Re: [RFC PATCH 0/5] KVM: guest_memfd: support for uffd missing

linux-mm.kvack.org archive mirror
 help / color / mirror / Atom feed

From: James Houghton <jthoughton@google.com>
To: Peter Xu <peterx@redhat.com>
Cc: Nikita Kalyazin <kalyazin@amazon.com>,
	akpm@linux-foundation.org, pbonzini@redhat.com,
	 shuah@kernel.org, kvm@vger.kernel.org,
	linux-kselftest@vger.kernel.org,  linux-kernel@vger.kernel.org,
	linux-mm@kvack.org, lorenzo.stoakes@oracle.com,
	 david@redhat.com, ryan.roberts@arm.com,
	quic_eberman@quicinc.com,  graf@amazon.de, jgowans@amazon.com,
	roypat@amazon.co.uk, derekmn@amazon.com,  nsaenz@amazon.es,
	xmarcalx@amazon.com
Subject: Re: [RFC PATCH 0/5] KVM: guest_memfd: support for uffd missing
Date: Wed, 5 Mar 2025 11:35:27 -0800	[thread overview]
Message-ID: <CADrL8HXOQ=RuhjTEmMBJrWYkcBaGrqtXmhzPDAo1BE3EWaBk4g@mail.gmail.com> (raw)
In-Reply-To: <Z8YfOVYvbwlZST0J@x1.local>

On Mon, Mar 3, 2025 at 1:29 PM Peter Xu <peterx@redhat.com> wrote:
>
> On Mon, Mar 03, 2025 at 01:30:06PM +0000, Nikita Kalyazin wrote:
> > This series is built on top of the v3 write syscall support [1].
> >
> > With James's KVM userfault [2], it is possible to handle stage-2 faults
> > in guest_memfd in userspace.  However, KVM itself also triggers faults
> > in guest_memfd in some cases, for example: PV interfaces like kvmclock,
> > PV EOI and page table walking code when fetching the MMIO instruction on
> > x86.  It was agreed in the guest_memfd upstream call on 23 Jan 2025 [3]
> > that KVM would be accessing those pages via userspace page tables.  In
> > order for such faults to be handled in userspace, guest_memfd needs to
> > support userfaultfd.
> >
> > This series proposes a limited support for userfaultfd in guest_memfd:
> >  - userfaultfd support is conditional to `CONFIG_KVM_GMEM_SHARED_MEM`
> >    (as is fault support in general)
> >  - Only `page missing` event is currently supported
> >  - Userspace is supposed to respond to the event with the `write`
> >    syscall followed by `UFFDIO_CONTINUE` ioctl to unblock the faulting
> >    process.   Note that we can't use `UFFDIO_COPY` here because
> >    userfaulfd code does not know how to prepare guest_memfd pages, eg
> >    remove them from direct map [4].
> >
> > Not included in this series:
> >  - Proper interface for userfaultfd to recognise guest_memfd mappings
> >  - Proper handling of truncation cases after locking the page
> >
> > Request for comments:
> >  - Is it a sensible workflow for guest_memfd to resolve a userfault
> >    `page missing` event with `write` syscall + `UFFDIO_CONTINUE`?  One
> >    of the alternatives is teaching `UFFDIO_COPY` how to deal with
> >    guest_memfd pages.
>
> Probably not..  I don't see what protects a thread fault concurrently
> during write() happening, seeing partial data.  Since you check the page
> cache it'll let it pass, but the partial page will be faulted in there.

+1 here.

I think the simplest way to make it work would be to also check
folio_test_uptodate() in the userfaultfd_missing() check[1]. It would
pair with kvm_gmem_mark_prepared() in the write() path[2].

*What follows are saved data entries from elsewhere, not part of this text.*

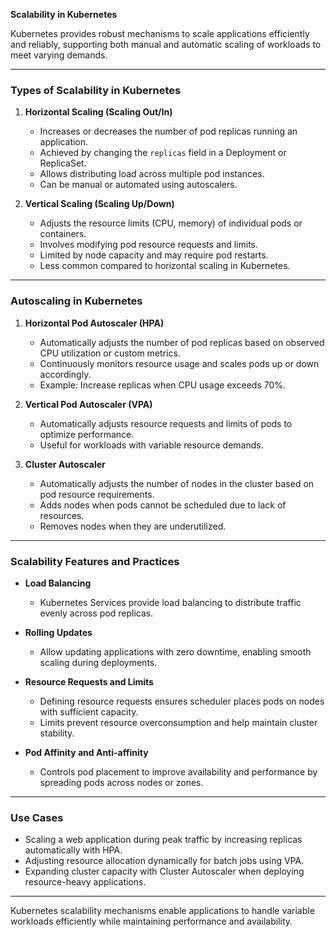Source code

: **Scalability in Kubernetes**

Kubernetes provides robust mechanisms to scale applications efficiently and reliably, supporting both manual and automatic scaling of workloads to meet varying demands.

---

### Types of Scalability in Kubernetes

1. **Horizontal Scaling (Scaling Out/In)**

   * Increases or decreases the number of pod replicas running an application.
   * Achieved by changing the `replicas` field in a Deployment or ReplicaSet.
   * Allows distributing load across multiple pod instances.
   * Can be manual or automated using autoscalers.

2. **Vertical Scaling (Scaling Up/Down)**

   * Adjusts the resource limits (CPU, memory) of individual pods or containers.
   * Involves modifying pod resource requests and limits.
   * Limited by node capacity and may require pod restarts.
   * Less common compared to horizontal scaling in Kubernetes.

---

### Autoscaling in Kubernetes

1. **Horizontal Pod Autoscaler (HPA)**

   * Automatically adjusts the number of pod replicas based on observed CPU utilization or custom metrics.
   * Continuously monitors resource usage and scales pods up or down accordingly.
   * Example: Increase replicas when CPU usage exceeds 70%.

2. **Vertical Pod Autoscaler (VPA)**

   * Automatically adjusts resource requests and limits of pods to optimize performance.
   * Useful for workloads with variable resource demands.

3. **Cluster Autoscaler**

   * Automatically adjusts the number of nodes in the cluster based on pod resource requirements.
   * Adds nodes when pods cannot be scheduled due to lack of resources.
   * Removes nodes when they are underutilized.

---

### Scalability Features and Practices

* **Load Balancing**

  * Kubernetes Services provide load balancing to distribute traffic evenly across pod replicas.

* **Rolling Updates**

  * Allow updating applications with zero downtime, enabling smooth scaling during deployments.

* **Resource Requests and Limits**

  * Defining resource requests ensures scheduler places pods on nodes with sufficient capacity.
  * Limits prevent resource overconsumption and help maintain cluster stability.

* **Pod Affinity and Anti-affinity**

  * Controls pod placement to improve availability and performance by spreading pods across nodes or zones.

---

### Use Cases

* Scaling a web application during peak traffic by increasing replicas automatically with HPA.
* Adjusting resource allocation dynamically for batch jobs using VPA.
* Expanding cluster capacity with Cluster Autoscaler when deploying resource-heavy applications.

---

Kubernetes scalability mechanisms enable applications to handle variable workloads efficiently while maintaining performance and availability.
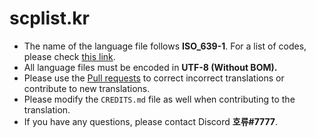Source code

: # scplist.kr
* The name of the language file follows **ISO_639-1**. For a list of codes, please check [this link](https://en.wikipedia.org/wiki/List_of_ISO_639-1_codes).
* All language files must be encoded in **UTF-8 (Without BOM).**
* Please use the [Pull requests](https://github.com/horyu1234/SCPLIST-KR-Translations/pulls) to correct incorrect translations or contribute to new translations.
* Please modify the `CREDITS.md` file as well when contributing to the translation.
* If you have any questions, please contact Discord **호류#7777**.
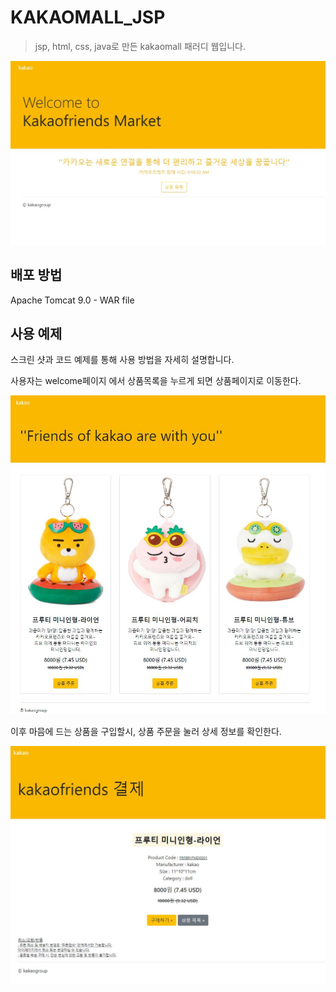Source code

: # KAKAOMALL_JSP
>jsp, html, css, java로 만든 kakaomall 패러디 웹입니다.

![](/img/main.JPG)



## 배포 방법

Apache Tomcat 9.0 - WAR file



## 사용 예제

스크린 샷과 코드 예제를 통해 사용 방법을 자세히 설명합니다.

사용자는 welcome페이지 에서 상품목록을 누르게 되면 상품페이지로 이동한다.

![](/img/menu.JPG)


이후 마믐에 드는 상품을 구입할시, 상품 주문을 눌러 상세 정보를 확인한다.

![](/img/product.JPG)
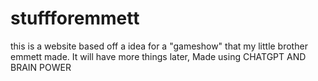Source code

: # stuffforemmett
this is a website based off a idea for a "gameshow" that my little brother emmett made.
It will have more things later,
Made using CHATGPT AND BRAIN POWER
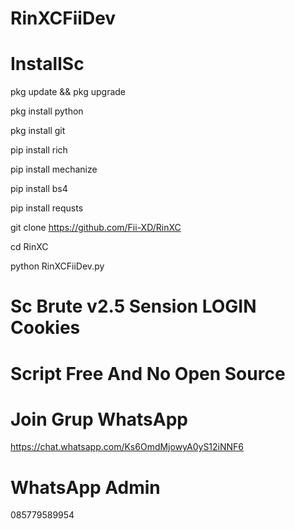 # RinXCFiiDev
# InstallSc

pkg update && pkg upgrade

pkg install python

pkg install git

pip install rich

pip install mechanize

pip install bs4

pip install requsts

git clone https://github.com/Fii-XD/RinXC

cd RinXC

python RinXCFiiDev.py

# Sc Brute v2.5 Sension LOGIN Cookies 
# Script Free And No Open Source

# Join Grup WhatsApp
https://chat.whatsapp.com/Ks6OmdMjowyA0yS12iNNF6
# WhatsApp Admin 
085779589954
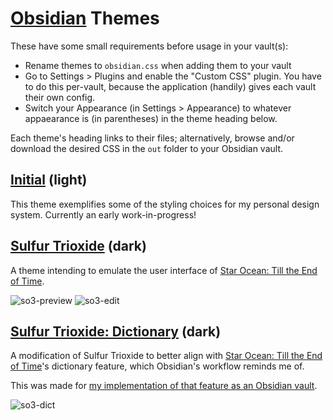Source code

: # [Obsidian](https://obsidian.md) Themes

These have some small requirements before usage in your vault(s):
- Rename themes to `obsidian.css` when adding them to your vault
- Go to Settings > Plugins and enable the "Custom CSS" plugin. You have to do this per-vault, because the application (handily) gives each vault their own config.
- Switch your Appearance (in Settings > Appearance) to whatever appaearance is (in parentheses) in the theme heading below.

Each theme's heading links to their files; alternatively, browse and/or download the desired CSS in the `out` folder to your Obsidian vault.

## [Initial](./out/initial.css) (light)

This theme exemplifies some of the styling choices for my personal design system. Currently an early work-in-progress!

## [Sulfur Trioxide](./out/so3.css) (dark)

A theme intending to emulate the user interface of [Star Ocean: Till the End of Time](https://en.wikipedia.org/wiki/Star_Ocean:_Till_the_End_of_Time).

![so3-preview](../screenshots/so3-preview.png)
![so3-edit](../screenshots/so3-edit.png)

## [Sulfur Trioxide: Dictionary](./out/so3-dict.css) (dark)

A modification of Sulfur Trioxide to better align with [Star Ocean: Till the End of Time](https://en.wikipedia.org/wiki/Star_Ocean:_Till_the_End_of_Time)'s dictionary feature, which Obsidian's workflow reminds me of.

This was made for [my implementation of that feature as an Obsidian vault](https://github.com/EnMod/obsidian-so3-dictionary).

![so3-dict](../screenshots/so3-dict.png)
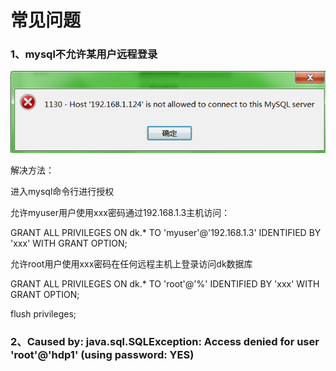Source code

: # 常见问题

### 1、mysql不允许某用户远程登录

![](/assets/mmm.png)

解决方法：

进入mysql命令行进行授权

允许myuser用户使用xxx密码通过192.168.1.3主机访问：

GRANT ALL PRIVILEGES ON dk.\* TO 'myuser'@'192.168.1.3' IDENTIFIED BY 'xxx' WITH GRANT OPTION;

允许root用户使用xxx密码在任何远程主机上登录访问dk数据库

GRANT ALL PRIVILEGES ON dk.\* TO 'root'@'%' IDENTIFIED BY 'xxx' WITH GRANT OPTION;

flush privileges;

### 2、Caused by: java.sql.SQLException: Access denied for user 'root'@'hdp1' \(using password: YES\)



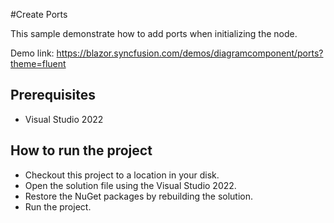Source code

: #Create Ports

This sample demonstrate how to add ports when initializing the node.

Demo link:
https://blazor.syncfusion.com/demos/diagramcomponent/ports?theme=fluent



## Prerequisites

* Visual Studio 2022

## How to run the project

* Checkout this project to a location in your disk.
* Open the solution file using the Visual Studio 2022.
* Restore the NuGet packages by rebuilding the solution.
* Run the project.
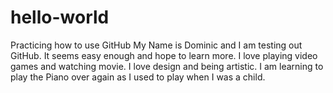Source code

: # hello-world
Practicing how to use GitHub
My Name is Dominic and I am testing out GitHub. It seems easy enough and hope to learn more. I love playing video games and watching movie. I love design and being artistic. I am learning to play the Piano over again as I used to play when I was a child.
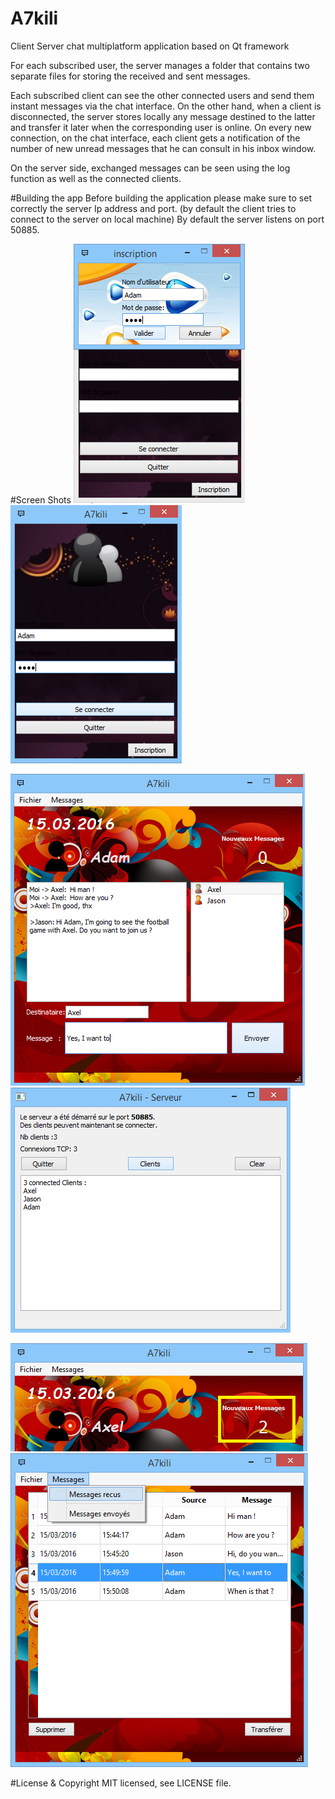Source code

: # A7kili
Client Server chat multiplatform application based on Qt framework

For each subscribed user, the server manages a folder that contains two separate files for storing the received and sent messages.

Each subscribed client can see the other connected users and send them instant messages via the chat interface.
On the other hand, when a client is disconnected, the server stores locally any message destined to the latter and transfer it later when the corresponding user is online.
On every new connection, on the chat interface, each client gets a notification of the number of new unread messages that he can consult in his inbox window.

On the server side, exchanged messages can be seen using the log function as well as the connected clients. 


#Building the app
Before building the application please make sure to set correctly the server Ip address and port. (by default the client tries to connect to the server on local machine)
By default the server listens on port 50885.

#Screen Shots
![alt tag](https://raw.githubusercontent.com/samy-/A7kili/master/img/Subscription.png)
![alt tag](https://raw.githubusercontent.com/samy-/A7kili/master/img/ConnectionInterface.png)

![alt tag](https://raw.githubusercontent.com/samy-/A7kili/master/img/chat.png)
![alt tag](https://raw.githubusercontent.com/samy-/A7kili/master/img/Server_Connected_clients.png)

![alt tag](https://raw.githubusercontent.com/samy-/A7kili/master/img/NewMessages.png)
![alt tag](https://raw.githubusercontent.com/samy-/A7kili/master/img/receivedMessages.png)

#License & Copyright
MIT licensed, see LICENSE file.
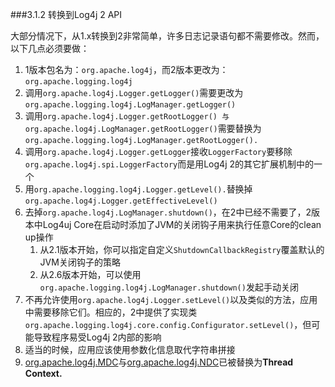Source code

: ###3.1.2 转换到Log4j 2 API

大部分情况下，从1.x转换到2非常简单，许多日志记录语句都不需要修改。然而，以下几点必须要做：

1. 1版本包名为：`org.apache.log4j`，而2版本更改为：`org.apache.logging.log4j`
2. 调用`org.apache.log4j.Logger.getLogger()`需要更改为`org.apache.logging.log4j.LogManager.getLogger()`
3. 调用`org.apache.log4j.Logger.getRootLogger() 与 org.apache.log4j.LogManager.getRootLogger()`需要替换为`org.apache.logging.log4j.LogManager.getRootLogger().`
4. 调用`org.apache.log4j.Logger.getLogger`接收`LoggerFactory`要移除`org.apache.log4j.spi.LoggerFactory`而是用Log4j 2的其它扩展机制中的一个
5. 用`org.apache.logging.log4j.Logger.getLevel().`替换掉`org.apache.log4j.Logger.getEffectiveLevel()`
6. 去掉`org.apache.log4j.LogManager.shutdown()`，在2中已经不需要了，2版本中Log4uj Core在启动时添加了JVM的关闭钩子用来执行任意Core的clean up操作
	1. 从2.1版本开始，你可以指定自定义`ShutdownCallbackRegistry`覆盖默认的JVM关闭钩子的策略
	2. 从2.6版本开始，可以使用`org.apache.logging.log4j.LogManager.shutdown()`发起手动关闭
7. 不再允许使用`org.apache.log4j.Logger.setLevel()`以及类似的方法，应用中需要移除它们。相应的，2中提供了实现类`org.apache.logging.log4j.core.config.Configurator.setLevel()`，但可能导致程序易受Log4j 2内部的影响
8. 适当的时候，应用应该使用参数化信息取代字符串拼接
9. [org.apache.log4j.MDC](http://logging.apache.org/log4j/1.2/apidocs/org/apache/log4j/MDC.html)与[org.apache.log4j.NDC](http://logging.apache.org/log4j/1.2/apidocs/org/apache/log4j/NDC.html)已被替换为**Thread
Context.**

I'm not sure if that's the "right" way, I think it would prevent
threads from reading data as it is written.

[1]: https://lore.kernel.org/kvm/20250303133011.44095-3-kalyazin@amazon.com/
[2]: https://lore.kernel.org/kvm/20250303130838.28812-2-kalyazin@amazon.com/

> I think we may need to either go with full MISSING or full MINOR traps.

I agree, and just to clarify: you've basically implemented the MISSING
model, just using write() to resolve userfaults instead of
UFFDIO_COPY. The UFFDIO_CONTINUE implementation you have isn't really
doing much; when the page cache has a page, the fault handler will
populate the PTE for you.

I think it's probably simpler to implement the MINOR model, where
userspace can populate the page cache however it wants; write() is
perfectly fine/natural. UFFDIO_CONTINUE just needs to populate PTEs
for gmem, and the fault handler needs to check for the presence of
PTEs. The `struct vm_fault` you have should contain enough info.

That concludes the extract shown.